_LISTED RECORDS_
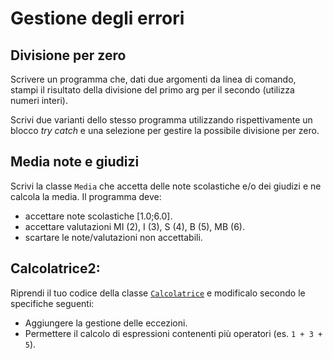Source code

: # Gestione degli errori

## Divisione per zero
Scrivere un programma che, dati due argomenti da linea di comando, stampi il risultato della divisione del primo arg per il secondo (utilizza numeri interi). 

Scrivi due varianti dello stesso programma utilizzando rispettivamente un blocco *try catch* e una selezione per gestire la possibile divisione per zero.

## Media note e giudizi
Scrivi la classe `Media` che accetta delle note scolastiche e/o dei giudizi e ne calcola la media. Il programma deve:
- accettare note scolastiche [1.0;6.0].
- accettare valutazioni MI (2), I (3), S (4), B (5), MB (6).
- scartare le note/valutazioni non accettabili.

## Calcolatrice2:
Riprendi il tuo codice della classe [`Calcolatrice`](metodi.md#calcolatrice) e modificalo secondo le specifiche seguenti:
- Aggiungere la gestione delle eccezioni.
- Permettere il calcolo di espressioni contenenti più operatori (es. `1 + 3 + 5`). 
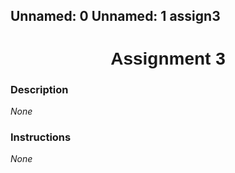 Unnamed:  0 Unnamed:  1
assign3 <h1  style="font-family:  Verdana,  Geneva,  sans-serif;  text-align:center">Assignment  3</h1> 
--- 
 
###  Description 
*None* 
 
###  Instructions 
*None*
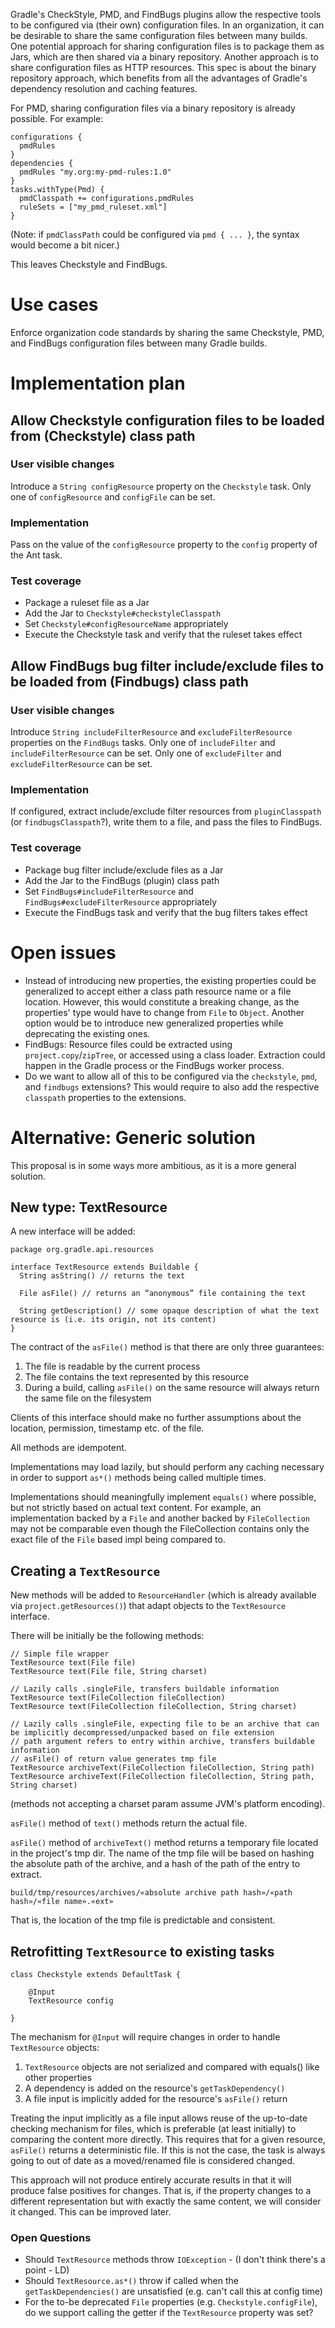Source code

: Gradle's CheckStyle, PMD, and FindBugs plugins allow the respective tools to be configured via (their own) configuration files. In an organization, it can be desirable to share the same configuration files between many builds. One potential approach for sharing configuration files is to package them as Jars, which are then shared via a binary repository. Another approach is to share configuration files as HTTP resources. This spec is about the binary repository approach, which benefits from all the advantages of Gradle's dependency resolution and caching features.

For PMD, sharing configuration files via a binary repository is already possible. For example:

    configurations {
      pmdRules
    }
    dependencies {
      pmdRules "my.org:my-pmd-rules:1.0"
    }
    tasks.withType(Pmd) {
      pmdClasspath += configurations.pmdRules
      ruleSets = ["my_pmd_ruleset.xml"]
    }

(Note: if `pmdClassPath` could be configured via `pmd { ... }`, the syntax would become a bit nicer.)

This leaves Checkstyle and FindBugs.

# Use cases

Enforce organization code standards by sharing the same Checkstyle, PMD, and FindBugs configuration files between many Gradle builds. 

# Implementation plan

## Allow Checkstyle configuration files to be loaded from (Checkstyle) class path

### User visible changes

Introduce a `String configResource` property on the `Checkstyle` task. Only one of `configResource` and `configFile` can be set.

### Implementation

Pass on the value of the `configResource` property to the `config` property of the Ant task.

### Test coverage

* Package a ruleset file as a Jar
* Add the Jar to `Checkstyle#checkstyleClasspath`
* Set `Checkstyle#configResourceName` appropriately
* Execute the Checkstyle task and verify that the ruleset takes effect

## Allow FindBugs bug filter include/exclude files to be loaded from (Findbugs) class path

### User visible changes

Introduce `String includeFilterResource` and `excludeFilterResource` properties on the `FindBugs` tasks. Only one of `includeFilter` and `includeFilterResource` can be set. Only one of `excludeFilter` and `excludeFilterResource` can be set.

### Implementation

If configured, extract include/exclude filter resources from `pluginClasspath` (or `findbugsClasspath`?), write them to a file, and pass the files to FindBugs.

### Test coverage

* Package bug filter include/exclude files as a Jar
* Add the Jar to the FindBugs (plugin) class path
* Set `FindBugs#includeFilterResource` and `FindBugs#excludeFilterResource` appropriately
* Execute the FindBugs task and verify that the bug filters takes effect

# Open issues

* Instead of introducing new properties, the existing properties could be generalized to accept either a class path resource name or a file location. However, this would constitute a breaking change, as the properties' type would have to change from `File` to `Object`. Another option would be to introduce new generalized properties while deprecating the existing ones.
* FindBugs: Resource files could be extracted using `project.copy`/`zipTree`, or accessed using a class loader. Extraction could happen in the Gradle process or the FindBugs worker process.
* Do we want to allow all of this to be configured via the `checkstyle`, `pmd`, and `findbugs` extensions? This would require to also add the respective `classpath` properties to the extensions.

# Alternative: Generic solution

This proposal is in some ways more ambitious, as it is a more general solution.

## New type: TextResource

A new interface will be added:

    package org.gradle.api.resources
    
    interface TextResource extends Buildable {
      String asString() // returns the text
      
      File asFile() // returns an “anonymous” file containing the text
      
      String getDescription() // some opaque description of what the text resource is (i.e. its origin, not its content)
    }
    
The contract of the `asFile()` method is that there are only three guarantees:

1. The file is readable by the current process
2. The file contains the text represented by this resource
3. During a build, calling `asFile()` on the same resource will always return the same file on the filesystem

Clients of this interface should make no further assumptions about the location, permission, timestamp etc. of the file.

All methods are idempotent.

Implementations may load lazily, but should perform any caching necessary in order to support `as*()` methods being called multiple times.

Implementations should meaningfully implement `equals()` where possible, but not strictly based on actual text content.
For example, an implementation backed by a `File` and another backed by `FileCollection` may not be comparable even though the FileCollection contains only the exact file of the `File` based impl being compared to.

## Creating a `TextResource`

New methods will be added to `ResourceHandler` (which is already available via `project.getResources()`) that adapt objects to the `TextResource` interface.

There will be initially be the following methods:

    // Simple file wrapper
    TextResource text(File file)
    TextResource text(File file, String charset)
    
    // Lazily calls .singleFile, transfers buildable information
    TextResource text(FileCollection fileCollection)
    TextResource text(FileCollection fileCollection, String charset)
    
    // Lazily calls .singleFile, expecting file to be an archive that can be implicitly decompressed/unpacked based on file extension
    // path argument refers to entry within archive, transfers buildable information
    // asFile() of return value generates tmp file
    TextResource archiveText(FileCollection fileCollection, String path)
    TextResource archiveText(FileCollection fileCollection, String path, String charset) 

(methods not accepting a charset param assume JVM's platform encoding).

`asFile()` method of `text()` methods return the actual file.

`asFile()` method of `archiveText()` method returns a temporary file located in the project's tmp dir.
The name of the tmp file will be based on hashing the absolute path of the archive, and a hash of the path of the entry to extract.

    build/tmp/resources/archives/«absolute archive path hash»/«path hash»/«file name».«ext»

That is, the location of the tmp file is predictable and consistent.

## Retrofitting  `TextResource` to existing tasks

    class Checkstyle extends DefaultTask {
        
        @Input
        TextResource config
        
    }
    
The mechanism for `@Input` will require changes in order to handle `TextResource` objects:

1. `TextResource` objects are not serialized and compared with equals() like other properties
2. A dependency is added on the resource's `getTaskDependency()`
3. A file input is implicitly added for the resource's `asFile()` return

Treating the input implicitly as a file input allows reuse of the up-to-date checking mechanism for files, which is preferable (at least initially) to comparing the content more directly.
This requires that for a given resource, `asFile()` returns a deterministic file.
If this is not the case, the task is always going to out of date as a moved/renamed file is considered changed.

This approach will not produce entirely accurate results in that it will produce false positives for changes.
That is, if the property changes to a different representation but with exactly the same content, we will consider it changed.
This can be improved later.

### Open Questions

- Should `TextResource` methods throw `IOException` - (I don't think there's a point - LD)
- Should `TextResource.as*()` throw if called when the `getTaskDependencies()` are unsatisfied (e.g. can't call this at config time)
- For the to-be deprecated `File` properties (e.g. `Checkstyle.configFile`), do we support calling the getter if the `TextResource` property was set?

_ASSIGNMENT_
Repeat the listing above from its first line through the line that contains "- accettare note scolastiche [1.0;6.0].", both included, and nothing more. Drop the pictures.

_YOUR RESPONSE_
Source code

: # Gestione degli errori

## Divisione per zero
Scrivere un programma che, dati due argomenti da linea di comando, stampi il risultato della divisione del primo arg per il secondo (utilizza numeri interi). 

Scrivi due varianti dello stesso programma utilizzando rispettivamente un blocco *try catch* e una selezione per gestire la possibile divisione per zero.

## Media note e giudizi
Scrivi la classe `Media` che accetta delle note scolastiche e/o dei giudizi e ne calcola la media. Il programma deve:
- accettare note scolastiche [1.0;6.0].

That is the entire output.